EXERCISE DATA:
━━━━━━━━━━━━━━━━━━━━━━━━━━━━━━

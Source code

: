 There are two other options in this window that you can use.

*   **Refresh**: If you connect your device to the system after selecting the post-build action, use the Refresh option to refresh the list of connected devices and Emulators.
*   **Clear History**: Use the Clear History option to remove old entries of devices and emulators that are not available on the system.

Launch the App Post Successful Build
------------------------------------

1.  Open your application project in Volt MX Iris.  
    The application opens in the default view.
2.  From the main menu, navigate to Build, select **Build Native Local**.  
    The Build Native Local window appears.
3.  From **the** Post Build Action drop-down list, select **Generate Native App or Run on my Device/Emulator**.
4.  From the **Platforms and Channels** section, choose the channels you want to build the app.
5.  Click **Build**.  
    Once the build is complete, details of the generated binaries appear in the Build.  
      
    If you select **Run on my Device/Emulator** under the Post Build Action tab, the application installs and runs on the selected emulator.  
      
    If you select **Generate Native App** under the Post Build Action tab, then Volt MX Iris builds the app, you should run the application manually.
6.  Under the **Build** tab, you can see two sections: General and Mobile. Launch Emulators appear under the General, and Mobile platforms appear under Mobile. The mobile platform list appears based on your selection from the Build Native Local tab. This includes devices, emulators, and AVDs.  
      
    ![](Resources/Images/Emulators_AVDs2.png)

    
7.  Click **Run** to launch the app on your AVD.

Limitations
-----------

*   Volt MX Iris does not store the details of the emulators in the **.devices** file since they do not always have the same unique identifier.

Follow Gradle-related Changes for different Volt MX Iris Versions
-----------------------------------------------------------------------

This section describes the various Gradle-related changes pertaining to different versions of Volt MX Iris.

━━━━━━━━━━━━━━━━━━━━━━━━━━━━━━

WORK INSTRUCTIONS:
The answer must consist of every line from the data that holds the string "related".

OUTPUT:
Follow Gradle-related Changes for different Volt MX Iris Versions
This section describes the various Gradle-related changes pertaining to different versions of Volt MX Iris.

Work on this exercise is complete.